**Prompt**.
Will you output the entries below exactly, skipping every image they contain?

**Material supplied**.
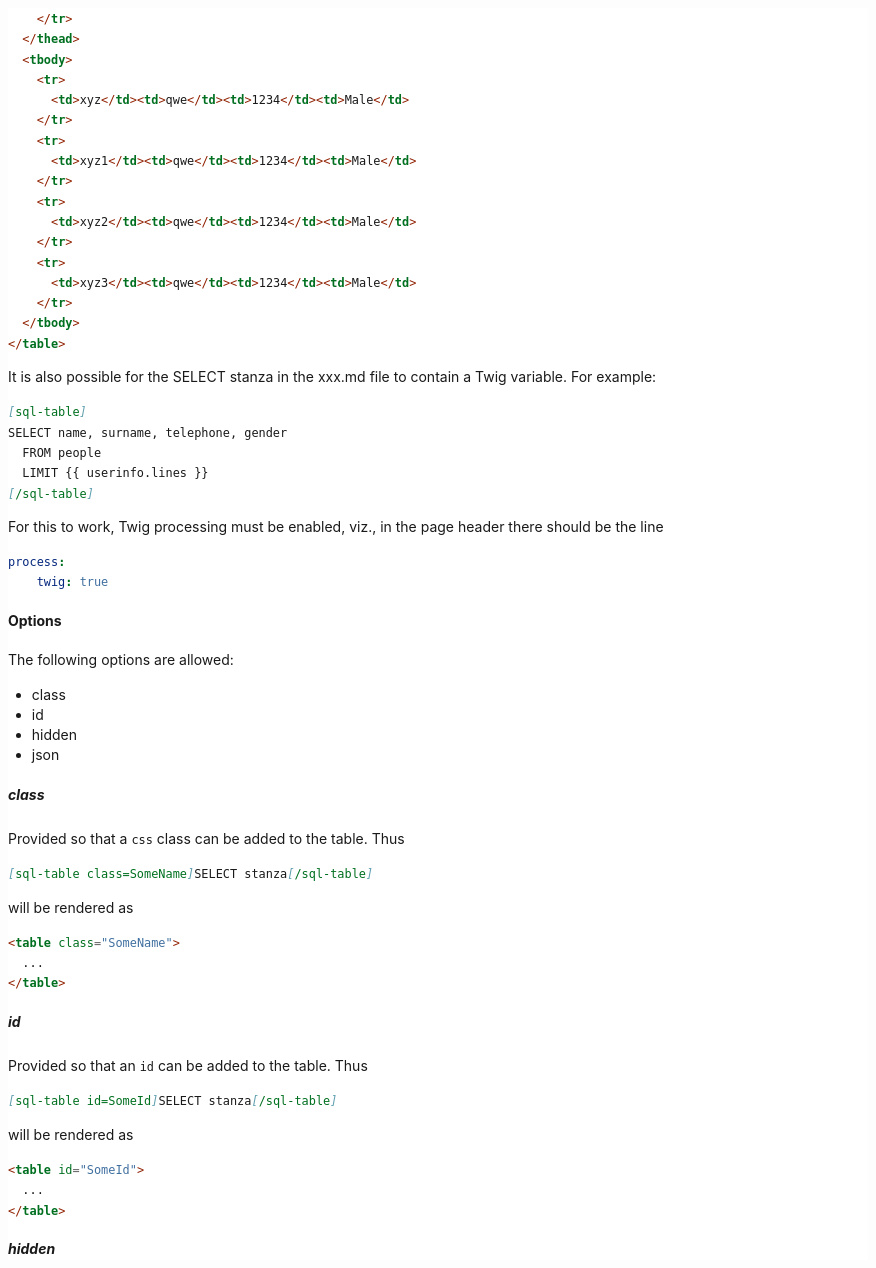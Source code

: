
 ```html
    </tr>
  </thead>
  <tbody>
    <tr>
      <td>xyz</td><td>qwe</td><td>1234</td><td>Male</td>
    </tr>
    <tr>
      <td>xyz1</td><td>qwe</td><td>1234</td><td>Male</td>
    </tr>
    <tr>
      <td>xyz2</td><td>qwe</td><td>1234</td><td>Male</td>
    </tr>
    <tr>
      <td>xyz3</td><td>qwe</td><td>1234</td><td>Male</td>
    </tr>
  </tbody>
</table>
```
It is also possible for the SELECT stanza in the xxx.md file to contain a Twig variable. For example:
```md
[sql-table]
SELECT name, surname, telephone, gender
  FROM people
  LIMIT {{ userinfo.lines }}
[/sql-table]
```
For this to work, Twig processing must be enabled, viz., in the page header there should be the line
```Yaml
process:
    twig: true
```

#### Options
The following options are allowed:
- class
- id
- hidden
- json

##### class
 Provided so that a `css` class can be added to the table. Thus
```md
[sql-table class=SomeName]SELECT stanza[/sql-table]
```
will be rendered as
```html
<table class="SomeName">
  ...
</table>
```
##### id
 Provided so that an `id` can be added to the table. Thus
```md
[sql-table id=SomeId]SELECT stanza[/sql-table]
```
will be rendered as
```html
<table id="SomeId">
  ...
</table>
```
##### hidden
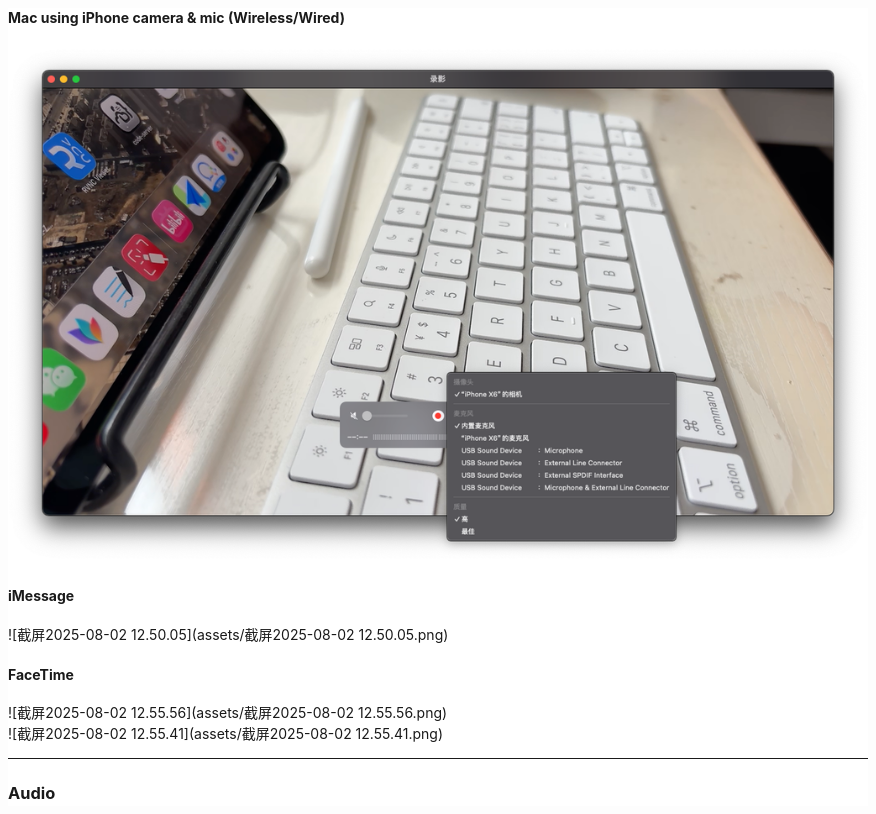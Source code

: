 #### Mac using iPhone camera & mic (Wireless/Wired)

![image-20250802125952934](assets/image-20250802125952934.png)

#### iMessage

![截屏2025-08-02 12.50.05](assets/截屏2025-08-02 12.50.05.png)

#### FaceTime

![截屏2025-08-02 12.55.56](assets/截屏2025-08-02 12.55.56.png)  
![截屏2025-08-02 12.55.41](assets/截屏2025-08-02 12.55.41.png)

---

### Audio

**Answer to this task**.
Source code

:
 ```html
    </tr>
  </thead>
  <tbody>
    <tr>
      <td>xyz</td><td>qwe</td><td>1234</td><td>Male</td>
    </tr>
    <tr>
      <td>xyz1</td><td>qwe</td><td>1234</td><td>Male</td>
    </tr>
    <tr>
      <td>xyz2</td><td>qwe</td><td>1234</td><td>Male</td>
    </tr>
    <tr>
      <td>xyz3</td><td>qwe</td><td>1234</td><td>Male</td>
    </tr>
  </tbody>
</table>
```
It is also possible for the SELECT stanza in the xxx.md file to contain a Twig variable. For example:
```md
[sql-table]
SELECT name, surname, telephone, gender
  FROM people
  LIMIT {{ userinfo.lines }}
[/sql-table]
```
For this to work, Twig processing must be enabled, viz., in the page header there should be the line
```Yaml
process:
    twig: true
```

#### Options
The following options are allowed:
- class
- id
- hidden
- json

##### class
 Provided so that a `css` class can be added to the table. Thus
```md
[sql-table class=SomeName]SELECT stanza[/sql-table]
```
will be rendered as
```html
<table class="SomeName">
  ...
</table>
```
##### id
 Provided so that an `id` can be added to the table. Thus
```md
[sql-table id=SomeId]SELECT stanza[/sql-table]
```
will be rendered as
```html
<table id="SomeId">
  ...
</table>
```
##### hidden
Source code

: #### Mac using iPhone camera & mic (Wireless/Wired)

![image-20250802125952934](assets/image-20250802125952934.png)

#### iMessage

![截屏2025-08-02 12.50.05](assets/截屏2025-08-02 12.50.05.png)

#### FaceTime

![截屏2025-08-02 12.55.56](assets/截屏2025-08-02 12.55.56.png)  
![截屏2025-08-02 12.55.41](assets/截屏2025-08-02 12.55.41.png)

---

### Audio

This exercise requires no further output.